Task objective: Reproduce, from the lines below, exactly the stretch that begins at the line containing "- User sends" and ends at the line containing "1. **React & React DOM**: Core library for UI", both included.

Dataset records:
^^^^

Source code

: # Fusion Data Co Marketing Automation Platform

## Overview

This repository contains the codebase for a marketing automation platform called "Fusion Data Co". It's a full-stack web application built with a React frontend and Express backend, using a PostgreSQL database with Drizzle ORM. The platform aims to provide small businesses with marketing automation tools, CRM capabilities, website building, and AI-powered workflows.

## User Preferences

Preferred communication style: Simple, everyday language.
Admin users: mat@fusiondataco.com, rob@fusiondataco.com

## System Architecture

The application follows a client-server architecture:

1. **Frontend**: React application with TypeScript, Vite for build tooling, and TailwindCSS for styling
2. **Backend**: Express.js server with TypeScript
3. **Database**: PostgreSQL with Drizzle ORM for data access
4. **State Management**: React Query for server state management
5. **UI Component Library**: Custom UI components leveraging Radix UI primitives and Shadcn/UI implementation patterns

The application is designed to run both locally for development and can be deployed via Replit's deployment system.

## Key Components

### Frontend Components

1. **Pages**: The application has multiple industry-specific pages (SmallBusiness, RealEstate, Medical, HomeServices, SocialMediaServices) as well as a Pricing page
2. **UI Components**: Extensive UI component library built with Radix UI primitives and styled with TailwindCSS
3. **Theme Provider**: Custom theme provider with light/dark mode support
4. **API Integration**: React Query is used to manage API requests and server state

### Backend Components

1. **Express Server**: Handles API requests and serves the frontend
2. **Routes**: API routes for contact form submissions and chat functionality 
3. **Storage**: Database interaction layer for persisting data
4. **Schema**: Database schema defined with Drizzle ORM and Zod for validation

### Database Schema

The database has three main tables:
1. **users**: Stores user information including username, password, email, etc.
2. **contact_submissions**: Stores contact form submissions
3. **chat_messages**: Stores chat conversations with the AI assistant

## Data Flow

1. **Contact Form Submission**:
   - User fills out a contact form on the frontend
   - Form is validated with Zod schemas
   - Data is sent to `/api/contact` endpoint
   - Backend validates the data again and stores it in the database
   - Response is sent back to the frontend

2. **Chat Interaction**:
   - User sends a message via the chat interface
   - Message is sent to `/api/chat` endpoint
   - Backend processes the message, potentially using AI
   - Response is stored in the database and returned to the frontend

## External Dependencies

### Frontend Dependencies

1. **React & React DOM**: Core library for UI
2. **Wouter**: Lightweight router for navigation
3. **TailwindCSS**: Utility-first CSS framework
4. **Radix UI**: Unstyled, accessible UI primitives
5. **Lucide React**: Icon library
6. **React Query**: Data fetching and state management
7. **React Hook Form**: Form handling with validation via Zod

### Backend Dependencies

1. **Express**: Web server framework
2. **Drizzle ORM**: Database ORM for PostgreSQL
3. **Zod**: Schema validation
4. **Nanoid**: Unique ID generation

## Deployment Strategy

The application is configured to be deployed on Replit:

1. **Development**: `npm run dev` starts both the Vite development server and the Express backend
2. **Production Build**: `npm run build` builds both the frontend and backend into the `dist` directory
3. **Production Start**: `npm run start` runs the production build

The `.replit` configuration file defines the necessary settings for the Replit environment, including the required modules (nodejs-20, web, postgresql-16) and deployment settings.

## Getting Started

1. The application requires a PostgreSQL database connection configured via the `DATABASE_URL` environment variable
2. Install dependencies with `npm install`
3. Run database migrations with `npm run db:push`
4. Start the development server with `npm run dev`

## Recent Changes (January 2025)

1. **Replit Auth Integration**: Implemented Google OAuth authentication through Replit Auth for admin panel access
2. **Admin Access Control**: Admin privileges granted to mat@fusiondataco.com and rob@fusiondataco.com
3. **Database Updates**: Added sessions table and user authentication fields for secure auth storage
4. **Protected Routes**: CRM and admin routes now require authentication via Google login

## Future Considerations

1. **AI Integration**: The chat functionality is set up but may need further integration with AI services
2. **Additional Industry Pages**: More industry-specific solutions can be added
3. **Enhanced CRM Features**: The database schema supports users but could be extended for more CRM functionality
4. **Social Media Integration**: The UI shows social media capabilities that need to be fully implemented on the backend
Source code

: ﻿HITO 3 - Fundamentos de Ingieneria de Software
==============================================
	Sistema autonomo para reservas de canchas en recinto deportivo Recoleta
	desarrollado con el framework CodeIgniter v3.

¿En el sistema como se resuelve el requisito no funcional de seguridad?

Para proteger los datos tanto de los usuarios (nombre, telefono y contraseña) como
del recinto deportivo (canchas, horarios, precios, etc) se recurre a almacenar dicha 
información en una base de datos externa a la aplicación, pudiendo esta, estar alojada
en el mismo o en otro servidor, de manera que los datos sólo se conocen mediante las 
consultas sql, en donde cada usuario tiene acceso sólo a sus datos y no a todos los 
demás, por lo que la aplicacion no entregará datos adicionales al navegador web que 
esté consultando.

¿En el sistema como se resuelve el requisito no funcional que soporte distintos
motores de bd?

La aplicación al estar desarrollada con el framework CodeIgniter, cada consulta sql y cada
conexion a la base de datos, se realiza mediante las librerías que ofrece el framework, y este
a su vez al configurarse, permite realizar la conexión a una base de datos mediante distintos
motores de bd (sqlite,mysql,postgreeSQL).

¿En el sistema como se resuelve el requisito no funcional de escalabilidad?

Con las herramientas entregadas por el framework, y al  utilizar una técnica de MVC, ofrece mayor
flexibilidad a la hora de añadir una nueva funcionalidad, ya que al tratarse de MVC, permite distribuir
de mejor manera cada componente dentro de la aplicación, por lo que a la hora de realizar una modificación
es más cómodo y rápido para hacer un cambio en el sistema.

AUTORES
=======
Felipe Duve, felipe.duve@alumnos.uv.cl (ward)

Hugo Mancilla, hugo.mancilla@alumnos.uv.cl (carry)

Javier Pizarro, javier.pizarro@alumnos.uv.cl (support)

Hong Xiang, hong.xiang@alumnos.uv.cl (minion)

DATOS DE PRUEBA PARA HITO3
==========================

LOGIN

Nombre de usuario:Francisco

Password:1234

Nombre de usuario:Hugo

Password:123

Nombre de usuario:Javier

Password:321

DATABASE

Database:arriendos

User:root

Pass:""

^^^^

Written answer:
   - User sends a message via the chat interface
   - Message is sent to `/api/chat` endpoint
   - Backend processes the message, potentially using AI
   - Response is stored in the database and returned to the frontend

## External Dependencies

### Frontend Dependencies

1. **React & React DOM**: Core library for UI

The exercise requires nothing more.